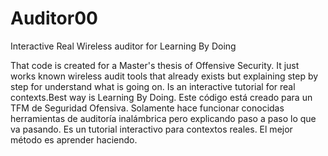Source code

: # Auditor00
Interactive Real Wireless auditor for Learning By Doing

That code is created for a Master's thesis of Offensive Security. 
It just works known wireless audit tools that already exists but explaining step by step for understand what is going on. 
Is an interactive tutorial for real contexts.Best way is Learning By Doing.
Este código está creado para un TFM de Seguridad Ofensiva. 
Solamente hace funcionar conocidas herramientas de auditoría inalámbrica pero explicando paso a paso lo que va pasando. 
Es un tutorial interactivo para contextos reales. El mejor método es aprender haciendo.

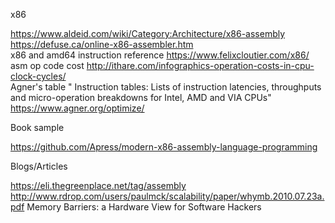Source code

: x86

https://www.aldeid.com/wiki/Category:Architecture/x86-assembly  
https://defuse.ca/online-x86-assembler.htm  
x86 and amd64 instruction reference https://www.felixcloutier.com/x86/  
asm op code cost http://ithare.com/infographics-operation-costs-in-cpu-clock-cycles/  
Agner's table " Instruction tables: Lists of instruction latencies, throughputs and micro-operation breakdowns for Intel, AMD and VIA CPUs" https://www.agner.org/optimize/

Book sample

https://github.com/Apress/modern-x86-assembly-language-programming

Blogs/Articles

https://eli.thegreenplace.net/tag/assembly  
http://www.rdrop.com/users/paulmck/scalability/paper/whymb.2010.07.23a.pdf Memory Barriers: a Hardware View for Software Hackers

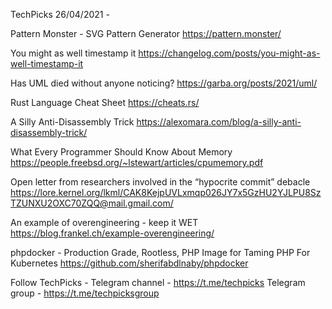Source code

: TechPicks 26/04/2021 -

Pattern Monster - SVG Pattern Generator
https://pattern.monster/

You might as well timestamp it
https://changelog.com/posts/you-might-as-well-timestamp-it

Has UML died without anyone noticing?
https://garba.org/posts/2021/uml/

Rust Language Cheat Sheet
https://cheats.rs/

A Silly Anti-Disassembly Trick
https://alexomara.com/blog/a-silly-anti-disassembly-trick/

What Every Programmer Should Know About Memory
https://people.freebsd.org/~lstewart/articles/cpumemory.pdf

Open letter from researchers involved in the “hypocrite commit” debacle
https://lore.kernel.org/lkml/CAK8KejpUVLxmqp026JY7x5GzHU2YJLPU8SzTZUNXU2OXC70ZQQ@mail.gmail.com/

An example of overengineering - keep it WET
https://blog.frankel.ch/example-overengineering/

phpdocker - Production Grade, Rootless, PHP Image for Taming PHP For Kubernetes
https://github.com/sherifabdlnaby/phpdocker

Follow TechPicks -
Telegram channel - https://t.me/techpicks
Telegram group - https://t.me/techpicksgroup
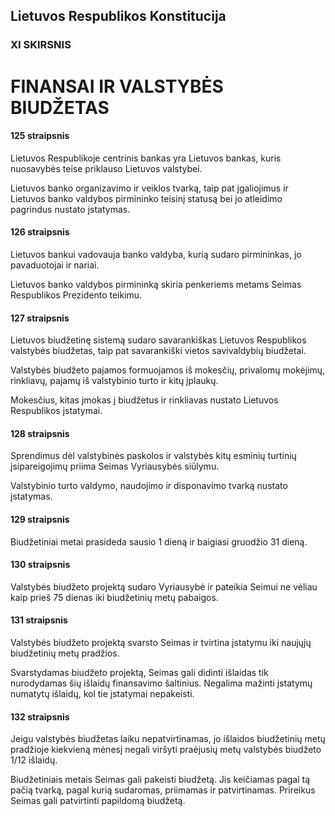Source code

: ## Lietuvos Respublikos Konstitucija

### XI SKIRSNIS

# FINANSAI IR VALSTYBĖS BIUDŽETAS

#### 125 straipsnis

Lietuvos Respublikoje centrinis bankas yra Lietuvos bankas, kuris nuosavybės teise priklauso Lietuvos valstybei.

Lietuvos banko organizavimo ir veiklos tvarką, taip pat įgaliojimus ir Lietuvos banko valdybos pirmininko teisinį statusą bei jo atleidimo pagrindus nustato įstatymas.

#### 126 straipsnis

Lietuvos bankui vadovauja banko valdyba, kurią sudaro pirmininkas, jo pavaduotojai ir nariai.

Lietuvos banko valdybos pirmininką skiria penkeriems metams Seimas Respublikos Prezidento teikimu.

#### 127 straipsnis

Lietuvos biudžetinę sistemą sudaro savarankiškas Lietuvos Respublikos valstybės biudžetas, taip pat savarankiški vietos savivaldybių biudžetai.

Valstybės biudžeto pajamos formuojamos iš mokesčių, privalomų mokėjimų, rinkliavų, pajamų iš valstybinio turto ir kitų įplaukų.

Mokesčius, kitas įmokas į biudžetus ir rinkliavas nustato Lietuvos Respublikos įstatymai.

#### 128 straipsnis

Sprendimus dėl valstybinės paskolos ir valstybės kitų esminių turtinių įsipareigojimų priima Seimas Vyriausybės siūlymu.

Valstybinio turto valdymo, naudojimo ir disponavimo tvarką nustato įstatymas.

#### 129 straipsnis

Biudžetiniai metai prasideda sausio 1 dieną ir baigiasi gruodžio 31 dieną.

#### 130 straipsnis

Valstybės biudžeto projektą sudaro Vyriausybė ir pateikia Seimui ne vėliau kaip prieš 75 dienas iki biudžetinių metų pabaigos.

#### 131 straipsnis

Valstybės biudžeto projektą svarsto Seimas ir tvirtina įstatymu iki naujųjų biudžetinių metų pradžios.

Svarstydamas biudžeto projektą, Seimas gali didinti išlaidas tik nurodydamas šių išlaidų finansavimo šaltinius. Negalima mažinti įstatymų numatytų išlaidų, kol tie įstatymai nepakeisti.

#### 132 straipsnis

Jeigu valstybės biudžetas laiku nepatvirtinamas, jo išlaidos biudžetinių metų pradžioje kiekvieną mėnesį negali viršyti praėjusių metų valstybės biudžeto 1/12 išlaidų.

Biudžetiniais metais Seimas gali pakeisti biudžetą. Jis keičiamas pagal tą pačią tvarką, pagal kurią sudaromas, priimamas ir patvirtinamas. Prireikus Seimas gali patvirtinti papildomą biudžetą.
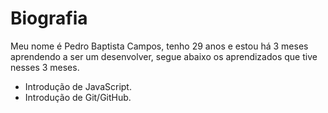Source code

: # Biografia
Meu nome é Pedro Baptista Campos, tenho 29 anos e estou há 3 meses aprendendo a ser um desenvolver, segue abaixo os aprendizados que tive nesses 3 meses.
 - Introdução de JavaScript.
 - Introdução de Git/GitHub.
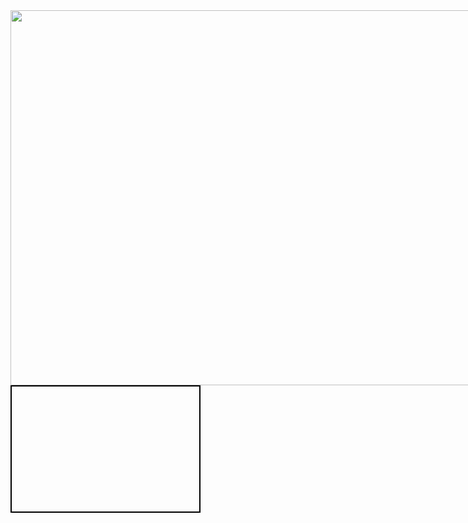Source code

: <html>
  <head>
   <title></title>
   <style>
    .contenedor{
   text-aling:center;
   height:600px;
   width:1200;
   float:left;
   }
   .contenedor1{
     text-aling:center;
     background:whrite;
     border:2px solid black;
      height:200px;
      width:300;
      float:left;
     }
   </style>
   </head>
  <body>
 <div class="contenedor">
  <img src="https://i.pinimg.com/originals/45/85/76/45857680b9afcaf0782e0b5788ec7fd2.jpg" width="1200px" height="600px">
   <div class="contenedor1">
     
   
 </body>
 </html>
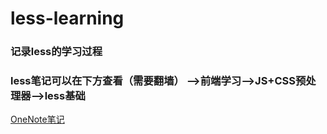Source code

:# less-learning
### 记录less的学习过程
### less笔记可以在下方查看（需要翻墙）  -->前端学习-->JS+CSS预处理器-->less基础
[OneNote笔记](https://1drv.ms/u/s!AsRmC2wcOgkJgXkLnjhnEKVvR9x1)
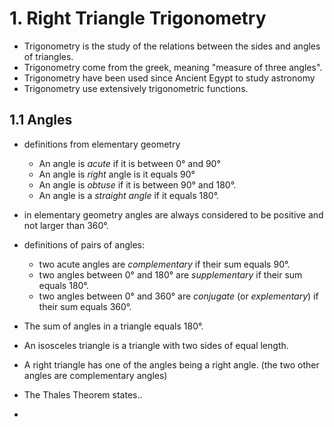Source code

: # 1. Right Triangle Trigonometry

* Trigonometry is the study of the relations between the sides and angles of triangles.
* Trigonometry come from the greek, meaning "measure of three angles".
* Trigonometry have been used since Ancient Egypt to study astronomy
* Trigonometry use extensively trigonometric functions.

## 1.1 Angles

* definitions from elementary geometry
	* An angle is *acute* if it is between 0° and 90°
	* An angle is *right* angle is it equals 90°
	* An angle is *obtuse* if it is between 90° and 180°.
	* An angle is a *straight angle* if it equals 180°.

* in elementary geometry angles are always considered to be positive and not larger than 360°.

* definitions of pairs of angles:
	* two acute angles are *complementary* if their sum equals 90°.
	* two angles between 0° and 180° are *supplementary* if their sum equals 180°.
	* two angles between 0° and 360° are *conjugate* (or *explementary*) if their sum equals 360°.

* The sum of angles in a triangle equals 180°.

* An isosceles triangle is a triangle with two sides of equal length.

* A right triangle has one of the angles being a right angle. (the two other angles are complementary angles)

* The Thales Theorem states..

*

======

* INSTRUCTIONS TO FOLLOW *
Which lines of the entries above contain the word "projektą"? Copy each of them.

* RESULT OF THIS EXERCISE *
Valstybės biudžeto projektą sudaro Vyriausybė ir pateikia Seimui ne vėliau kaip prieš 75 dienas iki biudžetinių metų pabaigos.
Valstybės biudžeto projektą svarsto Seimas ir tvirtina įstatymu iki naujųjų biudžetinių metų pradžios.
Svarstydamas biudžeto projektą, Seimas gali didinti išlaidas tik nurodydamas šių išlaidų finansavimo šaltinius. Negalima mažinti įstatymų numatytų išlaidų, kol tie įstatymai nepakeisti.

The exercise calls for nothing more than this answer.